> _HOW TO COMPLETE THIS TASK_
Below are entries; output exactly the lines from the one with "Lil_64g/ kim ajñātam" to the one with "Lil_65c/ mūlam guṇa-%ardhena", both included, and nothing else.

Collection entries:
++++++

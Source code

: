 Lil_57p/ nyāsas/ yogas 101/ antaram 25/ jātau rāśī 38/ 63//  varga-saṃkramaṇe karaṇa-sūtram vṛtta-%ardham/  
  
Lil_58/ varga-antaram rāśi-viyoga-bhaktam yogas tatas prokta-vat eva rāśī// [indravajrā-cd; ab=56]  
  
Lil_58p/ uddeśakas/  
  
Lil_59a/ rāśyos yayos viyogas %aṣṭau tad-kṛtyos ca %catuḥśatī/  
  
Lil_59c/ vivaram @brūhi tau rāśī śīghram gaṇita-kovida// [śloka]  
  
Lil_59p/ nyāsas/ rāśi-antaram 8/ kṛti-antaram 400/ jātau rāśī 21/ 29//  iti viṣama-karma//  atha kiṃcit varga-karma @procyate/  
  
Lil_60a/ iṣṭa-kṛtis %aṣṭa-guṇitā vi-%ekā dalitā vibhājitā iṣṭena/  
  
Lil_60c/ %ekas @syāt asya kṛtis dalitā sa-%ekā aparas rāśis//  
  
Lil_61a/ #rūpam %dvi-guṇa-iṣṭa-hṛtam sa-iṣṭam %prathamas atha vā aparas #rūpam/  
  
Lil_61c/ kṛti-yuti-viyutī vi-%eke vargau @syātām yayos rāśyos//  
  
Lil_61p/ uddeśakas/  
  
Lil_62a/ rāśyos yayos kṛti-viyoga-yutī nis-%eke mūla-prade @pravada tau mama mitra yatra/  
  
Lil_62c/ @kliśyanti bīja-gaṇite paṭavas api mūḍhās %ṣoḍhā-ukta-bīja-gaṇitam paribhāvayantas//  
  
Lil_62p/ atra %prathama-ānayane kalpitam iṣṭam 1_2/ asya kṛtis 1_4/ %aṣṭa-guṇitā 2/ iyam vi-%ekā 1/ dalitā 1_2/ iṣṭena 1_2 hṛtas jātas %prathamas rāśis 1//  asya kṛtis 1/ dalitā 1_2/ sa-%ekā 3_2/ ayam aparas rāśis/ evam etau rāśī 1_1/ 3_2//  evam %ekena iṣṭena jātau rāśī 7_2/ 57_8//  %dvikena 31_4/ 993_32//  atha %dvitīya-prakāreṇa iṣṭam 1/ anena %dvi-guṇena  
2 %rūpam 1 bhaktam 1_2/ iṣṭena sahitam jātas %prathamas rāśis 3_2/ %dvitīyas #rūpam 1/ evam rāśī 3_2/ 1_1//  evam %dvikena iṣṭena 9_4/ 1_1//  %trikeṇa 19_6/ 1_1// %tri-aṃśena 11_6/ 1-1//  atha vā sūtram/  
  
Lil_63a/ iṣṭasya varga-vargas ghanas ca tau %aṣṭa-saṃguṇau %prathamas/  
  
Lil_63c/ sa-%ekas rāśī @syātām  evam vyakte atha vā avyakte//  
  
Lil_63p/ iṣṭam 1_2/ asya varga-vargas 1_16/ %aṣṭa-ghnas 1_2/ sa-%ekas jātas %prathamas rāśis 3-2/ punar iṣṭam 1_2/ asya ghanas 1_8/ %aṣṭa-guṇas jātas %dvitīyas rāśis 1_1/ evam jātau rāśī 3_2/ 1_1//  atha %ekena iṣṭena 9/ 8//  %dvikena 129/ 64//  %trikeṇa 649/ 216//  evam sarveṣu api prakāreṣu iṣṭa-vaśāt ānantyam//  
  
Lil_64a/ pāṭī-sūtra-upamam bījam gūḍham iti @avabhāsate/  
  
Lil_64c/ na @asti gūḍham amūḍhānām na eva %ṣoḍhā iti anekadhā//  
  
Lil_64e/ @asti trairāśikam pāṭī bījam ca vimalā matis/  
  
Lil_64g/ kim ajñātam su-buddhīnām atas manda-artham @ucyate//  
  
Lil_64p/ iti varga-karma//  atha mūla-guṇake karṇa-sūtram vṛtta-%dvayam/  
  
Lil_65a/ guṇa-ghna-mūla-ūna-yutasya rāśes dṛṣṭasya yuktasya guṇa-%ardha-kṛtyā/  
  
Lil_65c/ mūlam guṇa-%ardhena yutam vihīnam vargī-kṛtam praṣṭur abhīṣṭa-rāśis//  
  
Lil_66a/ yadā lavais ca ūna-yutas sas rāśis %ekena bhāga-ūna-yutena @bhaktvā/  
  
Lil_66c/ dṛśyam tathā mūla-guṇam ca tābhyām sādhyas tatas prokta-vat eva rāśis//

++++++

> _YOUR SOLUTION_
Lil_64g/ kim ajñātam su-buddhīnām atas manda-artham @ucyate//  
  
Lil_64p/ iti varga-karma//  atha mūla-guṇake karṇa-sūtram vṛtta-%dvayam/  
  
Lil_65a/ guṇa-ghna-mūla-ūna-yutasya rāśes dṛṣṭasya yuktasya guṇa-%ardha-kṛtyā/  
  
Lil_65c/ mūlam guṇa-%ardhena yutam vihīnam vargī-kṛtam praṣṭur abhīṣṭa-rāśis//  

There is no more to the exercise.